Mensch tracht, und Gott lacht

Friday, August 26, 2005

London's Human Zoo


The Times of London reports that the London Zoo has begun a new exhibit called the Human Zoo, in which eight people wearing scanty costumes lounge around in the institution's Bear Mountain enclosure and attempt to act like apes—rather amateurishly if the photos accompanying the article are any indication.

This is the kind of thing that seems like a pathetically silly gimmick on the face of it, but of course the zookeepers have a suitably serious and intensely political explanation, according to the Times article:

"We have set up this exhibit to highlight the spread of man as a plague species and to communicate the importance of man's place in the planet's ecosystem," London Zoo said.

I can certainly agree that some human beings are a plague. Fortunately, if we can lure the London zookeepers into the Bear Mountain exhibit, we can isolate a major strain of it.

1 comment:

Tom Van Dyke said...

STK, my thoughts ran not to plagues, but to parasites.

Any self-respecting utilitarian anthill that had a portion of its population that would not open (or close) a mandible to defend it, only to subvert it, that saw thriving as a negative, that cannot lead, follow or even get out of the way, that, come to think of it, sees itself as some sort of noble antibody and its own kind as a plague, destroying fertilized eggs...

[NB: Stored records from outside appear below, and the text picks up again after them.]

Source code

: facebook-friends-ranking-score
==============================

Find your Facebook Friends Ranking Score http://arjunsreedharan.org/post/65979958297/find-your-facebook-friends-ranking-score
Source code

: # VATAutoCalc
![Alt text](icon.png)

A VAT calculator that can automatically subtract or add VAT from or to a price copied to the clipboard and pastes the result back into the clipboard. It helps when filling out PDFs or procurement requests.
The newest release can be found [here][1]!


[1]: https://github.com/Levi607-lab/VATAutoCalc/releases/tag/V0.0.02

Well, that anthill would turn that sad excuse of an organism, that offense against nature, that parasite, into some sort of Soylent Green.

We humans, however, for religious, philosophical or sentimental reasons, indulge ours instead. Sometimes we even give them government grants, as they could obviously never make it on their own.

We're never going to compete with plagues and anthills at this rate.